Special Committee Meeting On Andrew Wittenmyer's Eagle Project

Date/Time: August 1, 2013; 7:30 p.m.
Attendees: Ron Brown, Chair; David Chicks, Greg Lincicome (secretary), Robert Seifert, Norm Vanderwal, Andrew Wittenmyer, Bruce Wittenmyer

The purpose of this special committee meeting was to review the Eagle Scout project plan of Andrew Wittenmyer. Norm has been coaching Andrew from the committee side and Bruce has worked with Andrew also.

The project is to build a gazebo in a little used, wooded area on the property of Bellevue Presbyterian Church. Andrew brought copies of the plan and some sketches of the finished product and the work site; he gave a brief overview of the project and then took questions from the committee for about 30 minutes. The following is a summary of Andrew’s responses and the committee’s feedback, grouped roughly by topics covered (not chronological).

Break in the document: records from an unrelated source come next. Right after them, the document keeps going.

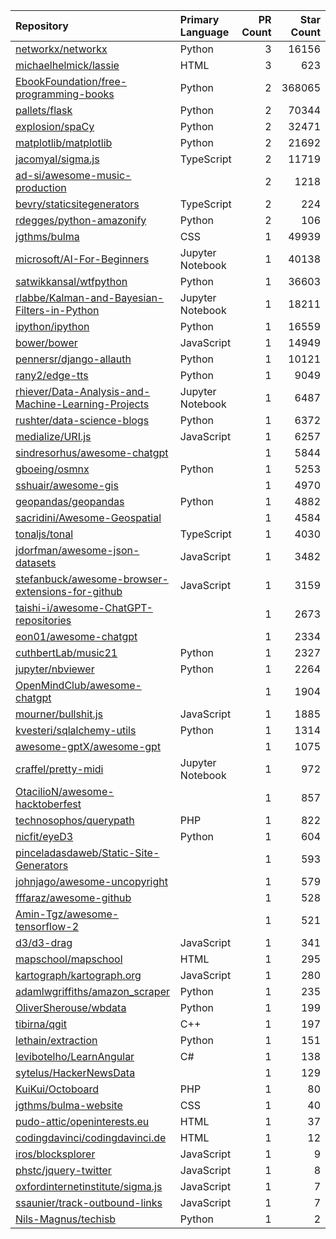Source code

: | Repository | Primary Language | PR Count | Star Count |
| :-- | :-- | --: | --: |
| [networkx/networkx](https://github.com/networkx/networkx) | Python | 3 | 16156 |
| [michaelhelmick/lassie](https://github.com/michaelhelmick/lassie) | HTML | 3 | 623 |
| [EbookFoundation/free-programming-books](https://github.com/EbookFoundation/free-programming-books) | Python | 2 | 368065 |
| [pallets/flask](https://github.com/pallets/flask) | Python | 2 | 70344 |
| [explosion/spaCy](https://github.com/explosion/spaCy) | Python | 2 | 32471 |
| [matplotlib/matplotlib](https://github.com/matplotlib/matplotlib) | Python | 2 | 21692 |
| [jacomyal/sigma.js](https://github.com/jacomyal/sigma.js) | TypeScript | 2 | 11719 |
| [ad-si/awesome-music-production](https://github.com/ad-si/awesome-music-production) |  | 2 | 1218 |
| [bevry/staticsitegenerators](https://github.com/bevry/staticsitegenerators) | TypeScript | 2 | 224 |
| [rdegges/python-amazonify](https://github.com/rdegges/python-amazonify) | Python | 2 | 106 |
| [jgthms/bulma](https://github.com/jgthms/bulma) | CSS | 1 | 49939 |
| [microsoft/AI-For-Beginners](https://github.com/microsoft/AI-For-Beginners) | Jupyter Notebook | 1 | 40138 |
| [satwikkansal/wtfpython](https://github.com/satwikkansal/wtfpython) | Python | 1 | 36603 |
| [rlabbe/Kalman-and-Bayesian-Filters-in-Python](https://github.com/rlabbe/Kalman-and-Bayesian-Filters-in-Python) | Jupyter Notebook | 1 | 18211 |
| [ipython/ipython](https://github.com/ipython/ipython) | Python | 1 | 16559 |
| [bower/bower](https://github.com/bower/bower) | JavaScript | 1 | 14949 |
| [pennersr/django-allauth](https://github.com/pennersr/django-allauth) | Python | 1 | 10121 |
| [rany2/edge-tts](https://github.com/rany2/edge-tts) | Python | 1 | 9049 |
| [rhiever/Data-Analysis-and-Machine-Learning-Projects](https://github.com/rhiever/Data-Analysis-and-Machine-Learning-Projects) | Jupyter Notebook | 1 | 6487 |
| [rushter/data-science-blogs](https://github.com/rushter/data-science-blogs) | Python | 1 | 6372 |
| [medialize/URI.js](https://github.com/medialize/URI.js) | JavaScript | 1 | 6257 |
| [sindresorhus/awesome-chatgpt](https://github.com/sindresorhus/awesome-chatgpt) |  | 1 | 5844 |
| [gboeing/osmnx](https://github.com/gboeing/osmnx) | Python | 1 | 5253 |
| [sshuair/awesome-gis](https://github.com/sshuair/awesome-gis) |  | 1 | 4970 |
| [geopandas/geopandas](https://github.com/geopandas/geopandas) | Python | 1 | 4882 |
| [sacridini/Awesome-Geospatial](https://github.com/sacridini/Awesome-Geospatial) |  | 1 | 4584 |
| [tonaljs/tonal](https://github.com/tonaljs/tonal) | TypeScript | 1 | 4030 |
| [jdorfman/awesome-json-datasets](https://github.com/jdorfman/awesome-json-datasets) | JavaScript | 1 | 3482 |
| [stefanbuck/awesome-browser-extensions-for-github](https://github.com/stefanbuck/awesome-browser-extensions-for-github) | JavaScript | 1 | 3159 |
| [taishi-i/awesome-ChatGPT-repositories](https://github.com/taishi-i/awesome-ChatGPT-repositories) |  | 1 | 2673 |
| [eon01/awesome-chatgpt](https://github.com/eon01/awesome-chatgpt) |  | 1 | 2334 |
| [cuthbertLab/music21](https://github.com/cuthbertLab/music21) | Python | 1 | 2327 |
| [jupyter/nbviewer](https://github.com/jupyter/nbviewer) | Python | 1 | 2264 |
| [OpenMindClub/awesome-chatgpt](https://github.com/OpenMindClub/awesome-chatgpt) |  | 1 | 1904 |
| [mourner/bullshit.js](https://github.com/mourner/bullshit.js) | JavaScript | 1 | 1885 |
| [kvesteri/sqlalchemy-utils](https://github.com/kvesteri/sqlalchemy-utils) | Python | 1 | 1314 |
| [awesome-gptX/awesome-gpt](https://github.com/awesome-gptX/awesome-gpt) |  | 1 | 1075 |
| [craffel/pretty-midi](https://github.com/craffel/pretty-midi) | Jupyter Notebook | 1 | 972 |
| [OtacilioN/awesome-hacktoberfest](https://github.com/OtacilioN/awesome-hacktoberfest) |  | 1 | 857 |
| [technosophos/querypath](https://github.com/technosophos/querypath) | PHP | 1 | 822 |
| [nicfit/eyeD3](https://github.com/nicfit/eyeD3) | Python | 1 | 604 |
| [pinceladasdaweb/Static-Site-Generators](https://github.com/pinceladasdaweb/Static-Site-Generators) |  | 1 | 593 |
| [johnjago/awesome-uncopyright](https://github.com/johnjago/awesome-uncopyright) |  | 1 | 579 |
| [fffaraz/awesome-github](https://github.com/fffaraz/awesome-github) |  | 1 | 528 |
| [Amin-Tgz/awesome-tensorflow-2](https://github.com/Amin-Tgz/awesome-tensorflow-2) |  | 1 | 521 |
| [d3/d3-drag](https://github.com/d3/d3-drag) | JavaScript | 1 | 341 |
| [mapschool/mapschool](https://github.com/mapschool/mapschool) | HTML | 1 | 295 |
| [kartograph/kartograph.org](https://github.com/kartograph/kartograph.org) | JavaScript | 1 | 280 |
| [adamlwgriffiths/amazon_scraper](https://github.com/adamlwgriffiths/amazon_scraper) | Python | 1 | 235 |
| [OliverSherouse/wbdata](https://github.com/OliverSherouse/wbdata) | Python | 1 | 199 |
| [tibirna/qgit](https://github.com/tibirna/qgit) | C++ | 1 | 197 |
| [lethain/extraction](https://github.com/lethain/extraction) | Python | 1 | 151 |
| [levibotelho/LearnAngular](https://github.com/levibotelho/LearnAngular) | C# | 1 | 138 |
| [sytelus/HackerNewsData](https://github.com/sytelus/HackerNewsData) |  | 1 | 129 |
| [KuiKui/Octoboard](https://github.com/KuiKui/Octoboard) | PHP | 1 | 80 |
| [jgthms/bulma-website](https://github.com/jgthms/bulma-website) | CSS | 1 | 40 |
| [pudo-attic/openinterests.eu](https://github.com/pudo-attic/openinterests.eu) | HTML | 1 | 37 |
| [codingdavinci/codingdavinci.de](https://github.com/codingdavinci/codingdavinci.de) | HTML | 1 | 12 |
| [iros/blocksplorer](https://github.com/iros/blocksplorer) | JavaScript | 1 | 9 |
| [phstc/jquery-twitter](https://github.com/phstc/jquery-twitter) | JavaScript | 1 | 8 |
| [oxfordinternetinstitute/sigma.js](https://github.com/oxfordinternetinstitute/sigma.js) | JavaScript | 1 | 7 |
| [ssaunier/track-outbound-links](https://github.com/ssaunier/track-outbound-links) | JavaScript | 1 | 7 |
| [Nils-Magnus/techisb](https://github.com/Nils-Magnus/techisb) | Python | 1 | 2 |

1) Initial Planning: Andrew has already presented the plan to Mr. Burbank, the church’s representative. They discussed permitting, the appropriateness of the site, fundraising and other topics. Mr. Burbank has given the church’s approval (as the benefitting organization).

Andrew’s project plan includes building a scale model to verify the construction techniques (some of which are unusual) and further refine the design. The model will also provide a chance to help plan the process of sub-assembly (done in the parking lot near the site) and final assembly. Committee suggested bringing the model to the job site during construction; if everyone can see what the finished product should look like, everyone can be on the lookout for errors.

2) Project Scope: Andrew expects the project to require a number of hours in model making and pre-cutting of pieces. Andrew and Bruce will take care of most or all of this. The team portion of the project is expected to take 2 days, tentatively 2 consecutive Saturdays. The first day would be devoted to site preparation (clearing non-native plants, improving the trail to the work site, any foundation prep work and setting up the anchoring mechanism on the tree that will act as the main support. The second day would be for sub-assembly of the gazebo panels, laying the foundation and final assembly, and site clean-up (some new plants will be added to the area in place of the non-native plants that were removed).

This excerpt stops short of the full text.